■ **AIM OF THE EXERCISE**
Using only the entries below, output the lines starting at the one containing "Following example depicts" and ending at the one containing "Among common aggregation", exactly and inclusive of both, omitting the pictures.
ENTRIES PROVIDED: Begin
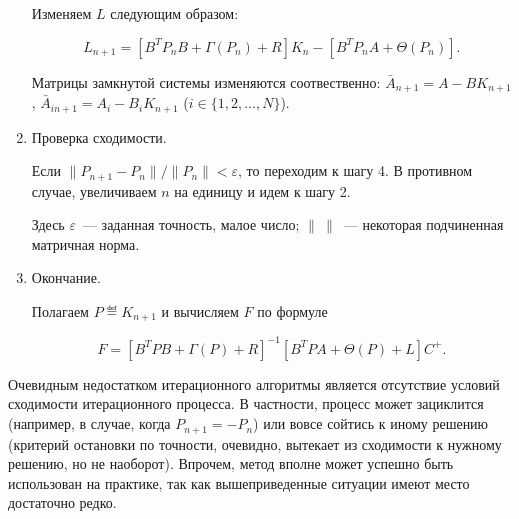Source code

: \begin{alg}
\begin{enumerate}
Изменяем $L$ следующим образом:

\begin{equation}
\label{eq:4/20}
L_{n+1} =[B^TP_nB + \Gamma(P_n) + R]K_n - [B^TP_nA + \Theta(P_n)]\mbox{.}
\end{equation}

Матрицы замкнутой системы изменяются соотвественно: $\bar{A}_{n+1}=A - BK_{n+1}$, $\bar{A}_{in+1} = A_i - B_iK_{n+1}$ ($i \in \{1,2,\ldots,N\}$).


\item
Проверка сходимости.\br

Если $\|P_{n+1}-P_n\| / \|P_n\| < \varepsilon$, то переходим к шагу 4. В противном случае, увеличиваем $n$ на единицу и идем к шагу 2.

Здесь $\varepsilon$~--- заданная точность, малое число; $\|~\|$~--- некоторая подчиненная матричная норма.



\item
Окончание.\br

Полагаем $P \eqdef K_{n+1}$ и вычисляем $F$ по формуле

\begin{equation}
\label{eq:4/21}
F = [B^TPB + \Gamma(P) + R]^{-1}[B^TPA + \Theta(P) + L]C^+\mbox{.}
\end{equation}

\end{enumerate}
\end{alg}

Очевидным недостатком итерационного алгоритмы является отсутствие условий сходимости итерационного процесса. В частности, процесс может зациклится (например, в случае, когда $P_{n+1} = -P_n$) или вовсе сойтись к иному решению (критерий остановки по точности, очевидно, вытекает из сходимости к нужному решению, но не наоборот). Впрочем, метод вполне может успешно быть использован на практике, так как вышеприведенные ситуации имеют место достаточно редко.
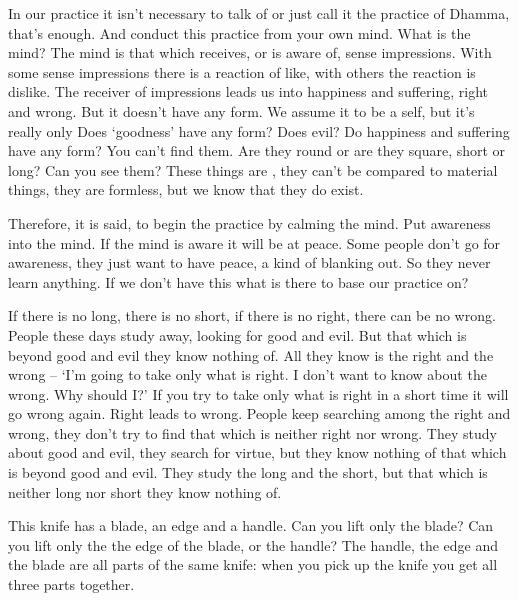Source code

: In our practice it isn't necessary to talk of  or  just call it the practice of Dhamma, that's enough. And conduct this practice from your own mind. What is the mind? The mind is that which receives, or is aware of, sense impressions. With some sense impressions there is a reaction of like, with others the reaction is dislike. The receiver of impressions leads us into happiness and suffering, right and wrong. But it doesn't have any form. We assume it to be a self, but it's really only  Does `goodness' have any form? Does evil? Do happiness and suffering have any form? You can't find them. Are they round or are they square, short or long? Can you see them? These things are , they can't be compared to material things, they are formless, but we know that they do exist.

Therefore, it is said, to begin the practice by calming the mind. Put awareness into the mind. If the mind is aware it will be at peace. Some people don't go for awareness, they just want to have peace, a kind of blanking out. So they never learn anything. If we don't have this  what is there to base our practice on?

If there is no long, there is no short, if there is no right, there can be no wrong. People these days study away, looking for good and evil. But that which is beyond good and evil they know nothing of. All they know is the right and the wrong -- `I'm going to take only what is right. I don't want to know about the wrong. Why should I?' If you try to take only what is right in a short time it will go wrong again. Right leads to wrong. People keep searching among the right and wrong, they don't try to find that which is neither right nor wrong. They study about good and evil, they search for virtue, but they know nothing of that which is beyond good and evil. They study the long and the short, but that which is neither long nor short they know nothing of.

This knife has a blade, an edge and a handle. Can you lift only the blade? Can you lift only the the edge of the blade, or the handle? The handle, the edge and the blade are all parts of the same knife: when you pick up the knife you get all three parts together.

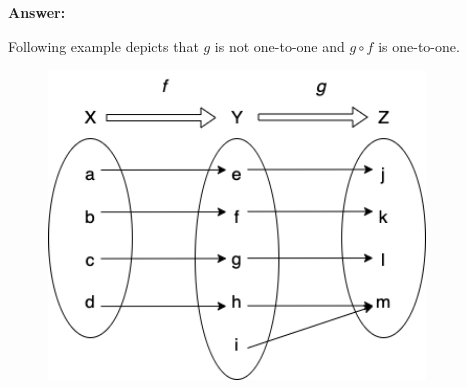 \documentclass[14pt]{extreport}
\newcommand{\answer}[0]{\medskip \textbf{Answer:} \medskip}
\begin{document}
\begin{enumerate}
        \answer
        
        Following example depicts that $g$ is not one-to-one and $g \circ f$ is one-to-one. \\
        \begin{figure}[htp]
            \centering
            \includegraphics[width=10cm]{VennDiagramQ11.png}
        \end{figure}
    
\end{enumerate}
\newpage
	
\end{document}

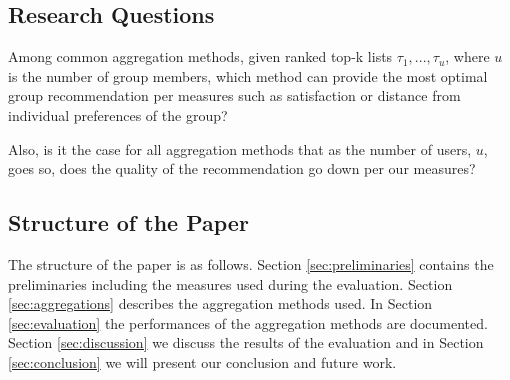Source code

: \subsection{Research Questions}

Among common aggregation methods, given ranked top-k lists $\tau_1, ... , \tau_u$, where $u$ is the number of group members, which method can provide the most optimal group recommendation per measures such as satisfaction or distance from individual preferences of the group?

Also, is it the case for all aggregation methods that as the number of users, $u$, goes so, does the quality of the recommendation go down per our measures?

\subsection{Structure of the Paper}
The structure of the paper is as follows. Section \ref{sec:preliminaries} contains the preliminaries including the measures used during the evaluation. Section \ref{sec:aggregations} describes the aggregation methods used. In Section \ref{sec:evaluation} the performances of the aggregation methods are documented. Section \ref{sec:discussion} we discuss the results of the evaluation and in Section \ref{sec:conclusion} we will present our conclusion and future work.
ENTRIES PROVIDED: End
■ **EXPECTED ANSWER**
        Following example depicts that $g$ is not one-to-one and $g \circ f$ is one-to-one. \\
        \begin{figure}[htp]
            \centering
            \includegraphics[width=10cm]{VennDiagramQ11.png}
        \end{figure}
    
\end{enumerate}
\newpage
	
\end{document}

Source code

: \subsection{Research Questions}

Among common aggregation methods, given ranked top-k lists $\tau_1, ... , \tau_u$, where $u$ is the number of group members, which method can provide the most optimal group recommendation per measures such as satisfaction or distance from individual preferences of the group?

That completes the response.